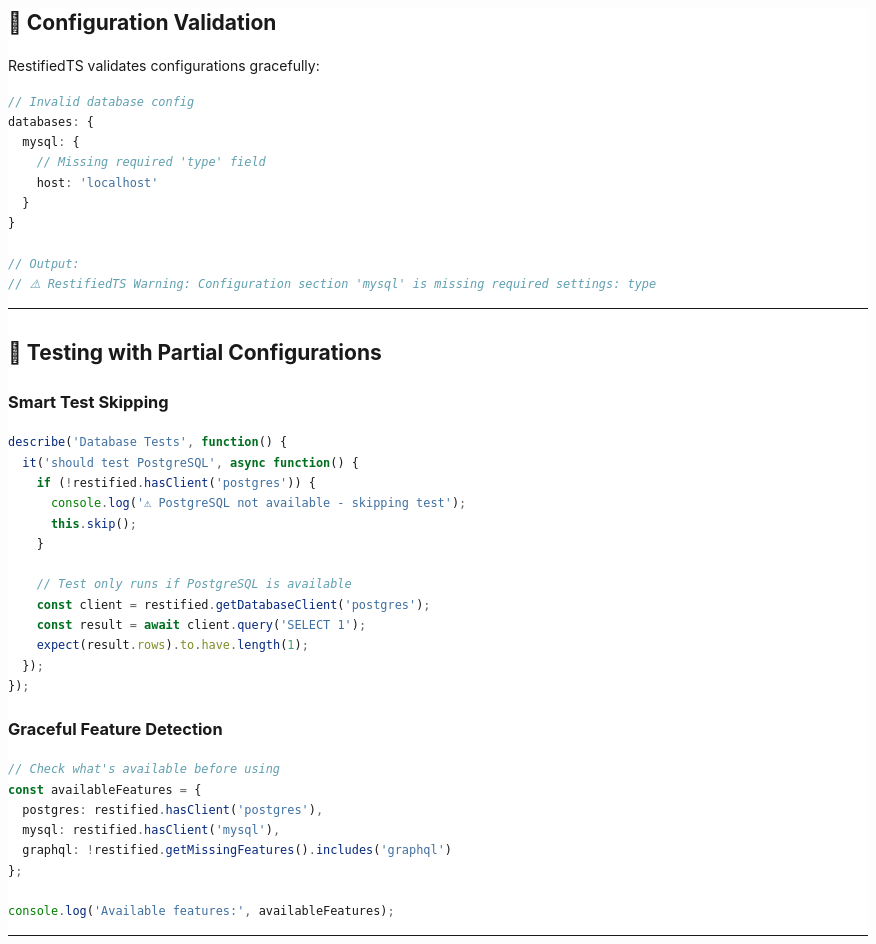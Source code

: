 
## 🔧 **Configuration Validation**

RestifiedTS validates configurations gracefully:

```typescript
// Invalid database config
databases: {
  mysql: {
    // Missing required 'type' field
    host: 'localhost'
  }
}

// Output:
// ⚠️ RestifiedTS Warning: Configuration section 'mysql' is missing required settings: type
```

---

## 🧪 **Testing with Partial Configurations**

### **Smart Test Skipping**
```typescript
describe('Database Tests', function() {
  it('should test PostgreSQL', async function() {
    if (!restified.hasClient('postgres')) {
      console.log('⚠️ PostgreSQL not available - skipping test');
      this.skip();
    }
    
    // Test only runs if PostgreSQL is available
    const client = restified.getDatabaseClient('postgres');
    const result = await client.query('SELECT 1');
    expect(result.rows).to.have.length(1);
  });
});
```

### **Graceful Feature Detection**
```typescript
// Check what's available before using
const availableFeatures = {
  postgres: restified.hasClient('postgres'),
  mysql: restified.hasClient('mysql'),
  graphql: !restified.getMissingFeatures().includes('graphql')
};

console.log('Available features:', availableFeatures);
```

---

··········

_Requirement_.
Search the material above for the string "result", and copy every line in which it turns up.

_Written response_.
    const result = await client.query('SELECT 1');
    expect(result.rows).to.have.length(1);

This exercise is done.